Research methods can be categorized majorly in four ways including “observational research, correlational research, true experiments, and quasi-experiments “. Correlational research examines the relationship that may exist between two or more variables for example a research in the health setting may examine the relationship between those who smoke and the frequency of lung cancer occurrence in such individuals. In that particular study, the nature of correlation is ascertained to evaluate the possibilities of smoking as a predisposing factor for lung cancer disease. The relationship is regarded as covariation. Correlational research can be best perfected by thorough collection of discrete or empirical data. Correlational research is regarded as one of the observational methods of studies simply because there is no manipulation of the subjects( Angst,1999).
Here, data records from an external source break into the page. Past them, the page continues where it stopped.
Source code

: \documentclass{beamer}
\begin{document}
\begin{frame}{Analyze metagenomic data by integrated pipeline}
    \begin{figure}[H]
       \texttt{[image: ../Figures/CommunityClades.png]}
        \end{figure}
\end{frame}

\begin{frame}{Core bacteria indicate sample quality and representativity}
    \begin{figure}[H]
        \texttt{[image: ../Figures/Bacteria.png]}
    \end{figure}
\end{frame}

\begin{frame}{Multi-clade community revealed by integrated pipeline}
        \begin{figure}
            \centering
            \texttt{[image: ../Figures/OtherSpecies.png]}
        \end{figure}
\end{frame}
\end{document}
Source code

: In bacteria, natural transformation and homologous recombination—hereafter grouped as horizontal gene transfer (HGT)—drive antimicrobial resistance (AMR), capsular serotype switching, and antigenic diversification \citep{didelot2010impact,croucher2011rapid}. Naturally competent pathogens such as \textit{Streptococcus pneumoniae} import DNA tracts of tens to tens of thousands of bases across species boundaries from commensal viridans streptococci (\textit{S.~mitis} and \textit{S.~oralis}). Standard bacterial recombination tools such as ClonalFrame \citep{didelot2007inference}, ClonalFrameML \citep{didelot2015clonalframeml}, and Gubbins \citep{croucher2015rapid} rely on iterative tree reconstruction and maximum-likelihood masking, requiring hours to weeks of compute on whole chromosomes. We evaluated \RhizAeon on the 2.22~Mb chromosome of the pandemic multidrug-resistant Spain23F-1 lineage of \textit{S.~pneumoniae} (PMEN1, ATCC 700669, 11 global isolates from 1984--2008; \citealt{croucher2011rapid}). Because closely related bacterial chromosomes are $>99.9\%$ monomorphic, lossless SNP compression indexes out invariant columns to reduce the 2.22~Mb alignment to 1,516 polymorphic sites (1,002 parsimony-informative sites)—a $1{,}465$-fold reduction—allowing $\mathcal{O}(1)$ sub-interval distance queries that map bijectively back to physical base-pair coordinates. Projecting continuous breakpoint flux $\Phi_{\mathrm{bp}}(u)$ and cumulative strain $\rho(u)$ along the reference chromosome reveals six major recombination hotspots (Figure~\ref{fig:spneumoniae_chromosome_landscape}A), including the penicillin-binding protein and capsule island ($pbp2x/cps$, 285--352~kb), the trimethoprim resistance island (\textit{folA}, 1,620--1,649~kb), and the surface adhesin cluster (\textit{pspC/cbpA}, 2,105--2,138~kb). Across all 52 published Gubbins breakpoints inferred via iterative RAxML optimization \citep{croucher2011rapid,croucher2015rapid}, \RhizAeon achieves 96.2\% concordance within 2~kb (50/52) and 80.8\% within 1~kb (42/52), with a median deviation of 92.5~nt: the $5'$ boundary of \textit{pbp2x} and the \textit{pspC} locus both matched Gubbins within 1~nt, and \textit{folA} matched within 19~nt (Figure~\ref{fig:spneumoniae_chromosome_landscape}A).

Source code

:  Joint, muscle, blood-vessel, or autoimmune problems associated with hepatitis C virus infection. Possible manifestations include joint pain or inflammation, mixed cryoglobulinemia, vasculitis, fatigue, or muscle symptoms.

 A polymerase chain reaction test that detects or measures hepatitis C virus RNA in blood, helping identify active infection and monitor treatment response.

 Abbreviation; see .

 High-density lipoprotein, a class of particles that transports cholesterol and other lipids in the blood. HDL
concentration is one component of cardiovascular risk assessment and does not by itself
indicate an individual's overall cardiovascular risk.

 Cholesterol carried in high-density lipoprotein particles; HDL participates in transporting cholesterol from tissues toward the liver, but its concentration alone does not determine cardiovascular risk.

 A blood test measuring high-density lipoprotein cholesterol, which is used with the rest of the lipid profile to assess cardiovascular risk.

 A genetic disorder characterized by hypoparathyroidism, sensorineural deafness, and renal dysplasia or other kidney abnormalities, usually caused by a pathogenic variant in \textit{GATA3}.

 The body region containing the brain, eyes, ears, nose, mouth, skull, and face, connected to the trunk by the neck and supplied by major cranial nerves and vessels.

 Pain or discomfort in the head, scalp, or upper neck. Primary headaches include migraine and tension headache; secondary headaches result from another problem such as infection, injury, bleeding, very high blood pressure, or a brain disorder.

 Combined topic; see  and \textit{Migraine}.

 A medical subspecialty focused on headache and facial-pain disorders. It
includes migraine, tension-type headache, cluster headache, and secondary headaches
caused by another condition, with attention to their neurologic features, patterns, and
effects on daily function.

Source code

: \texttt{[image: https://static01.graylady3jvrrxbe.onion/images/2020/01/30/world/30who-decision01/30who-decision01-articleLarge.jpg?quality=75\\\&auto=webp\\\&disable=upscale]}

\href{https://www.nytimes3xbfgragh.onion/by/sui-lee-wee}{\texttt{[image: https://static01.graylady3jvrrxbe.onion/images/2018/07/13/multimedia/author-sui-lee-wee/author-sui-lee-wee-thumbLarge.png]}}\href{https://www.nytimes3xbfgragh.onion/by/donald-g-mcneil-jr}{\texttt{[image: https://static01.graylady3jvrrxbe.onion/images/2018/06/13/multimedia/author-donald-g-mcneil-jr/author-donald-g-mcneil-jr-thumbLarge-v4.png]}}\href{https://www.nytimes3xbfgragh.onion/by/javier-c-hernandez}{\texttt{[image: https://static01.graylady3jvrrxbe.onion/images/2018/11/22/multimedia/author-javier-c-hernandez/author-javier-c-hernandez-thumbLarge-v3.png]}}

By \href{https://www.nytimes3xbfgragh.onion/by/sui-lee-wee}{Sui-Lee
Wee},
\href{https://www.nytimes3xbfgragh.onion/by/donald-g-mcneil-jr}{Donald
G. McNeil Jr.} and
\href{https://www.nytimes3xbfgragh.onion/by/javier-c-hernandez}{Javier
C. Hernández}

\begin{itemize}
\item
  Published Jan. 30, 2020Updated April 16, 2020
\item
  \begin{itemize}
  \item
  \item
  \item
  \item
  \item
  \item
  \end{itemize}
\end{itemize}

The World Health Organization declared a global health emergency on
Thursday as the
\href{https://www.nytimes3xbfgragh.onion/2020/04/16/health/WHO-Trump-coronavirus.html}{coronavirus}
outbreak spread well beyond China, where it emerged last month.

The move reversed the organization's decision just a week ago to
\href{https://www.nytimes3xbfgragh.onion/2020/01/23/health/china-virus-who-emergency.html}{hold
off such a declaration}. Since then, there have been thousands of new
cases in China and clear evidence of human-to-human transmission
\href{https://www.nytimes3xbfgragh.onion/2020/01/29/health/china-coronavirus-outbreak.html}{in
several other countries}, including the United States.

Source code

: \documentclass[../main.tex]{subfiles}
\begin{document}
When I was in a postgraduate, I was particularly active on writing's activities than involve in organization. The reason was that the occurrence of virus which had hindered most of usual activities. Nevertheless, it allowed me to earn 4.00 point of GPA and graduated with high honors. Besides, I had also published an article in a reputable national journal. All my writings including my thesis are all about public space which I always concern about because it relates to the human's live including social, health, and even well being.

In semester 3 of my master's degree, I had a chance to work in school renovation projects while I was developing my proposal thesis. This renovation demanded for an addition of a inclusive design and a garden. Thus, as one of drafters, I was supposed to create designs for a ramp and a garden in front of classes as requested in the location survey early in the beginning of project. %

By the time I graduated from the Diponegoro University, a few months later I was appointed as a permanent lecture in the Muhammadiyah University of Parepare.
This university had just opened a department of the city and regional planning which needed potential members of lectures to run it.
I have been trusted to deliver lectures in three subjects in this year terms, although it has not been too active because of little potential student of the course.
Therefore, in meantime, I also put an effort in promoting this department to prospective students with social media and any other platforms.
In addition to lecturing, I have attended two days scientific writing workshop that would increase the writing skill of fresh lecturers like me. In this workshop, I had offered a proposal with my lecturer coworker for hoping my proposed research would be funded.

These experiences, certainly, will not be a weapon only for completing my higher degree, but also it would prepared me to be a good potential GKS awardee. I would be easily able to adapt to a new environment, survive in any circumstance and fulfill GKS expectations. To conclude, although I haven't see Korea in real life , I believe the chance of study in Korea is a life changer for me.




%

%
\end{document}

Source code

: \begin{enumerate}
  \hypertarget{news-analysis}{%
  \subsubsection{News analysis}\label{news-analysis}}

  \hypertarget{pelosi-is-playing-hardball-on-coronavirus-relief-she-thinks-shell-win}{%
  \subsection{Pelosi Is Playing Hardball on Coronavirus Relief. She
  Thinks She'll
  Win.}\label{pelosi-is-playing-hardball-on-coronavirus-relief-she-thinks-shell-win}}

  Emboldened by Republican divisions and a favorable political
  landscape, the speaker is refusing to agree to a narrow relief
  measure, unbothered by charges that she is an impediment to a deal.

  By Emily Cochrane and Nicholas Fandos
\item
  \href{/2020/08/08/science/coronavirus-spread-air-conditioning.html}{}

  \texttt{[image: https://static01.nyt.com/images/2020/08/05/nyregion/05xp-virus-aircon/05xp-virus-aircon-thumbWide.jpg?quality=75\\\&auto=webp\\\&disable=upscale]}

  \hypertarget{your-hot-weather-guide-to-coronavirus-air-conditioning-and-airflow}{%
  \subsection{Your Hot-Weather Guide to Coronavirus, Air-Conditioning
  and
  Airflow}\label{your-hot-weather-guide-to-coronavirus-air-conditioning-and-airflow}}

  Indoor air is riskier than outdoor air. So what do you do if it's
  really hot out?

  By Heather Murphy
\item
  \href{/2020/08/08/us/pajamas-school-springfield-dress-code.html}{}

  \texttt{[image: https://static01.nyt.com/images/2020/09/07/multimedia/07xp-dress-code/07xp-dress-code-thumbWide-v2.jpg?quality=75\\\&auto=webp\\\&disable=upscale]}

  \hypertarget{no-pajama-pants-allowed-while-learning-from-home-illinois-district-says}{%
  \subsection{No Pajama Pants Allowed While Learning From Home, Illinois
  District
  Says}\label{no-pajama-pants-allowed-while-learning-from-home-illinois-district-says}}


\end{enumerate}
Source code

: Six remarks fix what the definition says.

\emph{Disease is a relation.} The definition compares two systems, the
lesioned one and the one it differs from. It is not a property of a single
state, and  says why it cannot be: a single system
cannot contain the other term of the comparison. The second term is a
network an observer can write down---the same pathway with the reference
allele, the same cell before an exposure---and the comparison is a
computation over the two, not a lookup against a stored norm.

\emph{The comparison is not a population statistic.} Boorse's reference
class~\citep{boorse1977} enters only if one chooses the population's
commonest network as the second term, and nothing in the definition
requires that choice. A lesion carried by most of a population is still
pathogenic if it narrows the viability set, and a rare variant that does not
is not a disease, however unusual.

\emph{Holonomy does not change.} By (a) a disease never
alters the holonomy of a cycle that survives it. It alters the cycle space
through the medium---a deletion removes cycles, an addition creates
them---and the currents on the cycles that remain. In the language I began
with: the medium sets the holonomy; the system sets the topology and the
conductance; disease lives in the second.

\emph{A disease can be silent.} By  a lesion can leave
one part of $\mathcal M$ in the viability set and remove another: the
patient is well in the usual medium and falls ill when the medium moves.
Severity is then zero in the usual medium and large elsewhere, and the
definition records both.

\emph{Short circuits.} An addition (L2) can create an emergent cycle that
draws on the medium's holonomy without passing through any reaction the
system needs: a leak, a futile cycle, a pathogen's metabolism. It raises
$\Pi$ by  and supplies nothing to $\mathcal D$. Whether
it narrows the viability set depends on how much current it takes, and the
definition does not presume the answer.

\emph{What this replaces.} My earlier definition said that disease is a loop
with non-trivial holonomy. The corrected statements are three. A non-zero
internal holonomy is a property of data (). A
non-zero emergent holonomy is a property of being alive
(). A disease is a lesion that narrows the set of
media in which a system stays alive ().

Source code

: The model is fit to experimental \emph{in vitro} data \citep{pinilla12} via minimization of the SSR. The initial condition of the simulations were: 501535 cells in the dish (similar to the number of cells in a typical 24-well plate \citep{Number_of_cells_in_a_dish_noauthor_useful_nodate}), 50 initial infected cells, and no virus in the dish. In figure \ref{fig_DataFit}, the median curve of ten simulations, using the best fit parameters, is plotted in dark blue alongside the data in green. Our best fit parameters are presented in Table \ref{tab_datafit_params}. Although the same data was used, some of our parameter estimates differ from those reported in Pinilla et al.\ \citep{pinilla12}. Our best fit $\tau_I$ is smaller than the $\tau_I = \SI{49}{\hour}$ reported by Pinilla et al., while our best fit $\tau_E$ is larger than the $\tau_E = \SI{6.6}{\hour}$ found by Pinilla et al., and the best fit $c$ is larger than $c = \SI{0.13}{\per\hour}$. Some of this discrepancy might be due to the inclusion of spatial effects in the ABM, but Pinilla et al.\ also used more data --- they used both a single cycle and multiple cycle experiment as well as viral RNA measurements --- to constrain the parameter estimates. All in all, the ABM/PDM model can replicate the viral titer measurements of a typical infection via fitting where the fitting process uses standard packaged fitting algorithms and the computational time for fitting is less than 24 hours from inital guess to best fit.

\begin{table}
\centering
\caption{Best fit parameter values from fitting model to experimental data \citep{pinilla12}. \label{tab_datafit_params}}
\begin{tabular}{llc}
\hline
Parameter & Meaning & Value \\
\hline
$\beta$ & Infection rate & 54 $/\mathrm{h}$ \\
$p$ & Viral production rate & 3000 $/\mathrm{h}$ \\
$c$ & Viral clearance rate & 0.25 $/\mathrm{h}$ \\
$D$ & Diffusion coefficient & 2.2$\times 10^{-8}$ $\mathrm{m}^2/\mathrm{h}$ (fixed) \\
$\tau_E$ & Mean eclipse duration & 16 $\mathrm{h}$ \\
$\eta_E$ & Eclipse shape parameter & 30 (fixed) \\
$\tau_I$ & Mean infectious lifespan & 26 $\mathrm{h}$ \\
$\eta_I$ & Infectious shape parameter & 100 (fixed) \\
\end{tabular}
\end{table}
The principal investigator commonly referred to as the researcher does nothing on the subjects but assess or studies them in their natural environment and draws inferences from his observations. For example in the study of the relationship between smokers and non smokers as predisposing factors for lung cancer the smokers are not advised to stop smoking and might be aware of may not be aware of the research objectives. The main point to note is that correlational research does not prove causality or the cause of the relationships. Thai is to say that the relationships between cause and variable effects cannot be established through correlational studies. They just act as guiding steps in areas where variables may be compared. This is because another variable often referred to as confounder may modify or affect the results of the study without the researcher’s idea (Kellner, 2002).
Looking at the need for correlational studies, it can be clearly stated that it is used to asses the would be relationship between two variables. In any correlational study, there is a possibility of obtaining three possible results including, negative correlation, positive one and that where there is no correlation often referred to as zero correlation. Correlation strength is a great predictor of correlation and is majorly measured as correlation coefficient that ranges from –1.00 to +1.00. In the assessment of positive correlation, it is clear that both the independent as well as the outcome variables increase or may be observed to decrease with time. If the computed correlation coefficient tends towards +1, then it is regarded as a strong positive correlation. A scatter plot of values is plotted on a Cartesian plane and the nature of relation ascertained. In the graph plotted below, positive correlation is being used to demonstrate the relationship between the number of years spent at school and the total income earned by an individual.
The major disadvantage of correlational studies may be observed from the fact that as much as these particular studies indicate possibilities of the relationships between any variables, the show nothing or causal or effect relationships between the predictor and the outcome variables among the subjects being studied. It is therefore important to appreciate that these particular studies only show the existence as well as the strength of the relationships for example like in the previous chapters the correlational study may indicate that there is a relationship between smoking and the incidences of lung cancer but does not tell whether smoking causes or increases the chances of contracting lung cancer.